AN OXFORD schoolmaster found himself in court after thrashing a pupil with a stick for playing truant.

But although 11-year-old Oswald Baker suffered bruises and marks to his body, magistrates found George Stace not guilty.

They decided that the boy deserved to be punished and the punishment was not excessive.

Oswald, son of gardener John Baker and his wife Sarah Ann, was a pupil at Headington village school in Oxford, where Mr Stace was the schoolmaster.

On the afternoon of January 31, 1893, Oswald had gone to see the burial of Police Constable Knapp in the village – his mother had told him he could take a half-day off school.

As the funeral procession set off, Mr Stace beckoned the boy to go to school. Oswald had other ideas and bolted as soon as the master’s back was turned.
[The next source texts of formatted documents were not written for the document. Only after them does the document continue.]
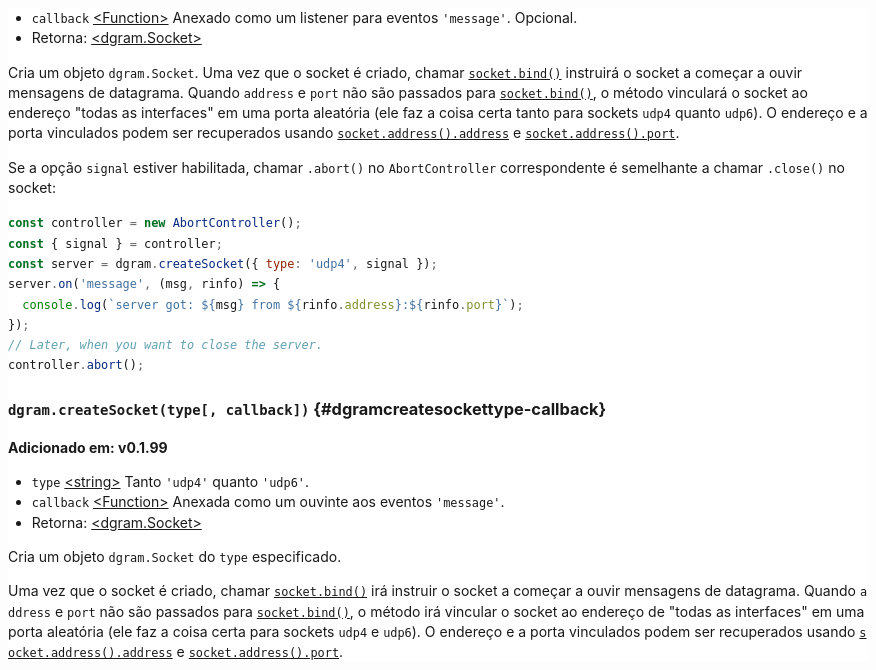  
- `callback` [\<Function\>](https://developer.mozilla.org/en-US/docs/Web/JavaScript/Reference/Global_Objects/Function) Anexado como um listener para eventos `'message'`. Opcional.
- Retorna: [\<dgram.Socket\>](/pt/nodejs/api/dgram#class-dgramsocket)

Cria um objeto `dgram.Socket`. Uma vez que o socket é criado, chamar [`socket.bind()`](/pt/nodejs/api/dgram#socketbindport-address-callback) instruirá o socket a começar a ouvir mensagens de datagrama. Quando `address` e `port` não são passados para [`socket.bind()`](/pt/nodejs/api/dgram#socketbindport-address-callback), o método vinculará o socket ao endereço "todas as interfaces" em uma porta aleatória (ele faz a coisa certa tanto para sockets `udp4` quanto `udp6`). O endereço e a porta vinculados podem ser recuperados usando [`socket.address().address`](/pt/nodejs/api/dgram#socketaddress) e [`socket.address().port`](/pt/nodejs/api/dgram#socketaddress).

Se a opção `signal` estiver habilitada, chamar `.abort()` no `AbortController` correspondente é semelhante a chamar `.close()` no socket:

```js [ESM]
const controller = new AbortController();
const { signal } = controller;
const server = dgram.createSocket({ type: 'udp4', signal });
server.on('message', (msg, rinfo) => {
  console.log(`server got: ${msg} from ${rinfo.address}:${rinfo.port}`);
});
// Later, when you want to close the server.
controller.abort();
```

### `dgram.createSocket(type[, callback])` {#dgramcreatesockettype-callback}

**Adicionado em: v0.1.99**

- `type` [\<string\>](https://developer.mozilla.org/en-US/docs/Web/JavaScript/Data_structures#String_type) Tanto `'udp4'` quanto `'udp6'`.
- `callback` [\<Function\>](https://developer.mozilla.org/en-US/docs/Web/JavaScript/Reference/Global_Objects/Function) Anexada como um ouvinte aos eventos `'message'`.
- Retorna: [\<dgram.Socket\>](/pt/nodejs/api/dgram#class-dgramsocket)

Cria um objeto `dgram.Socket` do `type` especificado.

Uma vez que o socket é criado, chamar [`socket.bind()`](/pt/nodejs/api/dgram#socketbindport-address-callback) irá instruir o socket a começar a ouvir mensagens de datagrama. Quando `address` e `port` não são passados para [`socket.bind()`](/pt/nodejs/api/dgram#socketbindport-address-callback), o método irá vincular o socket ao endereço de "todas as interfaces" em uma porta aleatória (ele faz a coisa certa para sockets `udp4` e `udp6`). O endereço e a porta vinculados podem ser recuperados usando [`socket.address().address`](/pt/nodejs/api/dgram#socketaddress) e [`socket.address().port`](/pt/nodejs/api/dgram#socketaddress).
Next day, Oswald and two other boys were thrashed with a stick by Mr Stace for disobedience.

Oswald claimed that he had been hit on the hands and across the legs, hurting him so much that he was “lame at first and had to walk on his toes”.

His father told Oxford Petty Sessions that he found his son crying with “three bruises on the front of his thigh and hands so swollen that he could not clench them”. He admitted that Oswald was cheeky, mischievous and “not a good boy” and that he occasionally hit him with a strap.
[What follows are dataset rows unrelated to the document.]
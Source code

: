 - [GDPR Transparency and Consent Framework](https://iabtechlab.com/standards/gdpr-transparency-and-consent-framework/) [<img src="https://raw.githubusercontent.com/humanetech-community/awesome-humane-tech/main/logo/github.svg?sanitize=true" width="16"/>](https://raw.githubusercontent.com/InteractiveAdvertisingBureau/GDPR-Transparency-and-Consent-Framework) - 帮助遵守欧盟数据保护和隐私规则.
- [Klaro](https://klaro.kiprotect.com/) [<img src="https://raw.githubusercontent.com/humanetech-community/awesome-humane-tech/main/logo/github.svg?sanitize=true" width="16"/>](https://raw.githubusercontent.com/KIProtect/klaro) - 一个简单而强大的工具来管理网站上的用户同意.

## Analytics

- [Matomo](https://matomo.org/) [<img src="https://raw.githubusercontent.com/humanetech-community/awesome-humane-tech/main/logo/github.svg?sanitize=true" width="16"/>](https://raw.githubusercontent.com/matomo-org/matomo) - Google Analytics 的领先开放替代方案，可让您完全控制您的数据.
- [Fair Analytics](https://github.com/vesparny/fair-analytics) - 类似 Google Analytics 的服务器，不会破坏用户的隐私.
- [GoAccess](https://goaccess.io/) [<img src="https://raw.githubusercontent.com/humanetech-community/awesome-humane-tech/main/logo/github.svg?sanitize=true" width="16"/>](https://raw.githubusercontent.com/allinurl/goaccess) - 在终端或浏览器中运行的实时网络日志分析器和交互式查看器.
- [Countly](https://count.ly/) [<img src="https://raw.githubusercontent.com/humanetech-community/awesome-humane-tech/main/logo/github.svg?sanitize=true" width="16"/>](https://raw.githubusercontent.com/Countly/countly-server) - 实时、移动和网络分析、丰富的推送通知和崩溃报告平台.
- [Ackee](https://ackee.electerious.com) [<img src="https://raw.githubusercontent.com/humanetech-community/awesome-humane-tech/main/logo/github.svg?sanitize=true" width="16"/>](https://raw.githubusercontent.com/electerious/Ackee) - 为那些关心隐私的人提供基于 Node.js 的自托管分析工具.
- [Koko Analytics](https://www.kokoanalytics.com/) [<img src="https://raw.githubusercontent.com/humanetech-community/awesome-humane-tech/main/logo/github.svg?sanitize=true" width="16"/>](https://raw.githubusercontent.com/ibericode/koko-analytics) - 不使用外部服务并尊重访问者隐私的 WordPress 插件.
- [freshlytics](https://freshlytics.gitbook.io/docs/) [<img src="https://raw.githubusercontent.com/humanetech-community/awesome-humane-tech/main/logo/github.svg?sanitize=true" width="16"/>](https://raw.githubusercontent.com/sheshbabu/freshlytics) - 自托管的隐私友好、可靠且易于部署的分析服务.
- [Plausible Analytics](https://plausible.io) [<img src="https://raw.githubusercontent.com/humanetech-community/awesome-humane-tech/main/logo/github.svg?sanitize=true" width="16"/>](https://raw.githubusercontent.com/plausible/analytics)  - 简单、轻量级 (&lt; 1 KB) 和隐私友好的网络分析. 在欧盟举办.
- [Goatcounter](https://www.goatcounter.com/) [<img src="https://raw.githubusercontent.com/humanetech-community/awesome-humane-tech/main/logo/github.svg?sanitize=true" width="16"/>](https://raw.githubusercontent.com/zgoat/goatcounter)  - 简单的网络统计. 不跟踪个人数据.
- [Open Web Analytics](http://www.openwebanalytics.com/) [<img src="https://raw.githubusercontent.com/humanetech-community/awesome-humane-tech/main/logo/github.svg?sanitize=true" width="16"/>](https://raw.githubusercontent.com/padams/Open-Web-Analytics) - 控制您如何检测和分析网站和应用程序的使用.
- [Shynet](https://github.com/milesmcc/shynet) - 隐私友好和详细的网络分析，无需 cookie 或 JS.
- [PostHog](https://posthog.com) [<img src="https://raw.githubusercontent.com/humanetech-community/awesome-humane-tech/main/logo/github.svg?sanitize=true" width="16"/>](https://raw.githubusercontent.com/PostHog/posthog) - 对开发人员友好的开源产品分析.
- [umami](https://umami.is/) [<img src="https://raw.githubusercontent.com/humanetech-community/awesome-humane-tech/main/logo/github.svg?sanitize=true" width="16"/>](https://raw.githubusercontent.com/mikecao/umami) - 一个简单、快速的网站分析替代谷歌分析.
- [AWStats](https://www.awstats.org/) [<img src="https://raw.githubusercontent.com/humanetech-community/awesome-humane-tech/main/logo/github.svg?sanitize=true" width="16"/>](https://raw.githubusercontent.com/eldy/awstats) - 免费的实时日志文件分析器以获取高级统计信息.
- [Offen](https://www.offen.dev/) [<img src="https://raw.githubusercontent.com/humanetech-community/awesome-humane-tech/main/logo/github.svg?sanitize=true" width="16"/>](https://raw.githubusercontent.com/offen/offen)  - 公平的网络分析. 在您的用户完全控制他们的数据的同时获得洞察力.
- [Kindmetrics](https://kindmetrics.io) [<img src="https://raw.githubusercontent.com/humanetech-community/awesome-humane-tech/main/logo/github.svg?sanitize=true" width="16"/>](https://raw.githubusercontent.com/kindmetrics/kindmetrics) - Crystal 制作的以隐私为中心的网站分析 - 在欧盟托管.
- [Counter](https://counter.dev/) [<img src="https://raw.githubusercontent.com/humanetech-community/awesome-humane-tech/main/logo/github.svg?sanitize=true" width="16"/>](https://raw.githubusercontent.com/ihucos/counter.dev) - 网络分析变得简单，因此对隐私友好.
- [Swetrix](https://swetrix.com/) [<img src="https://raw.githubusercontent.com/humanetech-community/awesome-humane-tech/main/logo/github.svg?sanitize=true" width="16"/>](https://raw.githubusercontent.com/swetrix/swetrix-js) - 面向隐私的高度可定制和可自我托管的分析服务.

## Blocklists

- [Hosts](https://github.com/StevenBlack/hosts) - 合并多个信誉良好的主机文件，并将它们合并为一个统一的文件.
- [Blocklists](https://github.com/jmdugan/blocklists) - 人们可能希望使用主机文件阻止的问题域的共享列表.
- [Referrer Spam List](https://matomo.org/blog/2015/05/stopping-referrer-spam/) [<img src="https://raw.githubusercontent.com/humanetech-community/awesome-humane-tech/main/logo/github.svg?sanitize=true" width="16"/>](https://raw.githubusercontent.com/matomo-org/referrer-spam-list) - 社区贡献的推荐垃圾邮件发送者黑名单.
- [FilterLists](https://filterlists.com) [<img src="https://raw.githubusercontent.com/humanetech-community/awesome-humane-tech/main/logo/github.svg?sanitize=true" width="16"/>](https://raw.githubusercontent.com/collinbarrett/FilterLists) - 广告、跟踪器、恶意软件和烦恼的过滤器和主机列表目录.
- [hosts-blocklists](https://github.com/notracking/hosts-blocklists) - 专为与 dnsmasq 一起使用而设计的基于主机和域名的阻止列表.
Giving evidence, Mr Stace said the boy was “making a fuss” and his fingers were “naturally swollen”.

He denied causing the bruising, saying “it was the colour of the boy’s skin”. He said he had not hit him on the front of his legs.

Robert Hitchings, a Headington surgeon, who examined Oswald, said he had a large bruise on his left leg and marks on the other leg, possibly caused by several blows on one spot with a stick.

But three pupils – Harry Shepherd, nine, Bertie Edney and William Price, both 13 – supported Mr Stace by saying he had not hit Oswald on the front of his legs. Then the vicar of Headington, Mr JH Scott-Tucker, went into the witness box to tell the court that he could not speak too highly of Mr Stace and that “his discipline was extremely moderate”.

That was enough to convince the Bench to dismiss the case, arguing that “the boy deserved to be punished and that he was not punished excessively”.

The case was reported in Jackson’s Oxford Journal in February 1893 and Memory Lane reader Paul Lyzba spotted a copy in the British Museum, where it is held as an example of how children were punished in Victorian England.

More than a century later, it is likely the verdict would have been completely different, and Mr Stace would have landed in prison.